A. Primary PSAS reference

  • PS 3150 Tangible capital assets

B. Effective date

C. Government of Canada Consolidated Financial Statements

  1. Departments should treat as a capital asset any asset that, in addition to meeting the criteria outlined in PS 3150 and PS 1000, is used to produce program outputs. (PS 3150.05, PS 1000.43)
  2. All assets with a per-item cost greater than $10,000 must be capitalized. Departments may establish thresholds below $10,000 for different asset classes but these must be consistent from year to year. Lower thresholds may be necessary to ensure that all material capital assets are included in a department’s financial statements. Thresholds, and any changes to them, must be reported as a note to the department’s financial statements. Land should be capitalized regardless of its cost.
  3. In certain cases, more than one department may have some involvement in the use of an asset. The concept of control should be used in determining the department that records and amortizes the asset in their financial statements. The Office of the Comptroller General should be consulted when it is unclear which entity should record the asset. (PS 3210.16-.24)
  4. For further clarification, capital assets:
    1. include land, buildings, military assets, infrastructure, computer software (see Capitalization of software below for further guidance), computer hardware, vehicles, equipment, betterments (see below for further guidance on heritage assets) and leasehold improvements;
    2. include assets acquired by capital leases or donations;
    3. include betterments on operational heritage assets. Heritage assets are those assets, which are usually irreplaceable, that are intended to be preserved in trust for future generations. Operational heritage assets are those assets that are used to achieve government objectives in addition to the maintenance of national heritage (e.g., heritage building with office space, parkland). Non-operational heritage assets and betterments on them should not be capitalized. Non-operational heritage assets include, but are not limited to, the following:
      1. Museum and gallery collections, other works of art, national archives; and
      2. Archeological sites, ruins, burial sites, monuments and statues.
    4. do not include intangible assets including, but not limited to, copyrights, trademarks, patents, easements and rights of way;
    5. do not include immovable assets located on First Nation lands;
    6. do not include obsolete or surplus items;
    7. do not include research and development costs, since future economic benefits are uncertain.
  5. Certain items, such as tools, furniture and desktop computers, may be below the capitalization threshold individually but are typically purchased or held in large quantities so as to represent significant expenditures overall. In such cases, departments may capitalize all items acquired in a given asset class or pool and amortize the pool over a pre-determined amortization period.
  6. Spare parts acquired as part of the same procurement as the original capital asset may be considered integral to the acquisition of the asset and form part of the total cost of the capital asset. However, departments may choose to account for these separately.
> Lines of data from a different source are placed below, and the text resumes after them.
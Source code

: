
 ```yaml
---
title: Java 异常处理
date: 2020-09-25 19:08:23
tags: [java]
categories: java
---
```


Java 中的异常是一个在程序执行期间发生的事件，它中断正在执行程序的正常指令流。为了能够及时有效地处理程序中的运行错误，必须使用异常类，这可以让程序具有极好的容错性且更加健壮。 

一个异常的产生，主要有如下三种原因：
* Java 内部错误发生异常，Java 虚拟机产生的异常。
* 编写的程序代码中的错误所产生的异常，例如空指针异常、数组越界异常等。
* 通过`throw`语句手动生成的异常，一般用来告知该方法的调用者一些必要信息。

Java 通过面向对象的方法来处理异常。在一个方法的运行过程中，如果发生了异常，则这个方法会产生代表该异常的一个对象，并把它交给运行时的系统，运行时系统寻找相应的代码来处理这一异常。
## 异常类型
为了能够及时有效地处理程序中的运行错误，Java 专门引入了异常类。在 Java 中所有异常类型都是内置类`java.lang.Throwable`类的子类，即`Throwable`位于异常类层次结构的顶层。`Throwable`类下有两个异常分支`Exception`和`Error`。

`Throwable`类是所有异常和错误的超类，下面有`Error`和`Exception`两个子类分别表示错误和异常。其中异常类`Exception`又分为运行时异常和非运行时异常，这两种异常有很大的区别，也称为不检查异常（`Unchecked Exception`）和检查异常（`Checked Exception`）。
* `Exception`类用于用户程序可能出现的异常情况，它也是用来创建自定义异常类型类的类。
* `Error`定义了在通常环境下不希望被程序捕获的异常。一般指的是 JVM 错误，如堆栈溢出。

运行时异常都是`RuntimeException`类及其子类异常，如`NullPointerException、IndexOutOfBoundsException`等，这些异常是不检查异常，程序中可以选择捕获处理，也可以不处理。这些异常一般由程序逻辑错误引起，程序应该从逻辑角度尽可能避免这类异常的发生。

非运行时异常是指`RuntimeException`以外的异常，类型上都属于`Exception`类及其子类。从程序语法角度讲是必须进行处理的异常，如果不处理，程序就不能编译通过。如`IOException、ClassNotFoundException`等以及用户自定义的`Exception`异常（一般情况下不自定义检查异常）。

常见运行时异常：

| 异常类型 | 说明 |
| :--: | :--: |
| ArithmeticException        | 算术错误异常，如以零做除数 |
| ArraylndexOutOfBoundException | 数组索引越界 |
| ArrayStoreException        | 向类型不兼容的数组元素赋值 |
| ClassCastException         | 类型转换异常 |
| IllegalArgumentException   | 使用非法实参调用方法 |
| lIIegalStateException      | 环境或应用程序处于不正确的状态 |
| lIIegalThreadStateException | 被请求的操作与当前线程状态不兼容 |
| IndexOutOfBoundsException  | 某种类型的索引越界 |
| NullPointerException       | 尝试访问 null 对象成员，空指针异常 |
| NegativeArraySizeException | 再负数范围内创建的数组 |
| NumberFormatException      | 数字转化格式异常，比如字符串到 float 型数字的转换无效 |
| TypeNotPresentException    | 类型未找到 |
Spare parts purchased following the initial procurement of the capital asset should be accounted for as inventory items unless they meet the criteria for pooled assets as outlined in the preceding paragraph.

D. Measurement

  1. Overhead costs directly attributable to the construction, development or acquisition of an asset may include the cost of leased space used solely for the construction or development activities. (PS 3150.10)
  2. Other indirect costs, such as employer benefit plans (EBPs), internal legal services, public service insurance (PSI) and standard accommodation allowances, should be capitalized if, in the judgment of the department, they are considered material to the cost of the asset.
  3. Goods and Services Tax (GST), Harmonized Sales Tax (HST) and Quebec Sales Tax (QST) should not be capitalized.
  4. When government is constructing an asset, interest expenses related to the financing costs incurred while an asset is under construction should not be capitalized. An exception relates to interest incurred during the construction period by the private partner in a public-private partnership arrangement that will be paid for by the government. This interest should be included as part of the capital cost of the project.
  5. A leased tangible capital asset should be recorded at the present value of the minimum lease payments. Further to PSG-2, the discount rate used in determining the present value of minimum lease payments should be the lower of the interest rate implicit in the lease and the government’s rate of incremental borrowing, which is the government’s Consolidated Revenue Fund (CRF) term lending rate at the inception of the lease. There may be situations where the interest rate implicit in the lease is used as the discount rate, even though this rate may be higher than the CRF term lending rate at inception of the lease. If a higher rate is used, a business case to support its use should be approved by the Office of the Comptroller General.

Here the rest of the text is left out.